# Source material
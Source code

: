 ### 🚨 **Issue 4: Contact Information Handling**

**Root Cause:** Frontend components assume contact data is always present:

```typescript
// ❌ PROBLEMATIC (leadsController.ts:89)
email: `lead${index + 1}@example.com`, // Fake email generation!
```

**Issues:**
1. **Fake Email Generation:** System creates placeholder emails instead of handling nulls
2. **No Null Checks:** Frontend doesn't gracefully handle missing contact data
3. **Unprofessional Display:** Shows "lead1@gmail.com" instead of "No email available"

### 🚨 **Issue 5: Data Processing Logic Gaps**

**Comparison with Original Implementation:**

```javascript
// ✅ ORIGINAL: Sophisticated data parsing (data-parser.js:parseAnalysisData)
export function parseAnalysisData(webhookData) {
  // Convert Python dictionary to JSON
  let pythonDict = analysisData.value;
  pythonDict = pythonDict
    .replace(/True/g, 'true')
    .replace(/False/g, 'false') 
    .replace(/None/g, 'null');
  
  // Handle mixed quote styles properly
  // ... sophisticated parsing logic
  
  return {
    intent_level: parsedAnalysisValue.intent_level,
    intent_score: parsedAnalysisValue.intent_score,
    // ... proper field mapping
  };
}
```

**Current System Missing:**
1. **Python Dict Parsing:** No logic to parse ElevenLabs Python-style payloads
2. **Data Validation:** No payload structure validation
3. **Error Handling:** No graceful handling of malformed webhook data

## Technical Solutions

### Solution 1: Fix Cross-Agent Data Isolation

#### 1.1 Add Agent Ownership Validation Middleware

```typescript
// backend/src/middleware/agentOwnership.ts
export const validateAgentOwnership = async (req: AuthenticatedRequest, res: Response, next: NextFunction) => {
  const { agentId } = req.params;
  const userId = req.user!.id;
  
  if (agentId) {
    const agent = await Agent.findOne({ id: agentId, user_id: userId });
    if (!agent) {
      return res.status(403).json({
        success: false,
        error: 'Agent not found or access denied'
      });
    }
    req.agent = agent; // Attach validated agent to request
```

# What you have to do
Beginning at the top of the records above, transcribe each line exactly up to and including the line that holds "1. **Fake Email".

# Answer box
Source code

: ### 🚨 **Issue 4: Contact Information Handling**

**Root Cause:** Frontend components assume contact data is always present:

```typescript
// ❌ PROBLEMATIC (leadsController.ts:89)
email: `lead${index + 1}@example.com`, // Fake email generation!
```

**Issues:**
1. **Fake Email Generation:** System creates placeholder emails instead of handling nulls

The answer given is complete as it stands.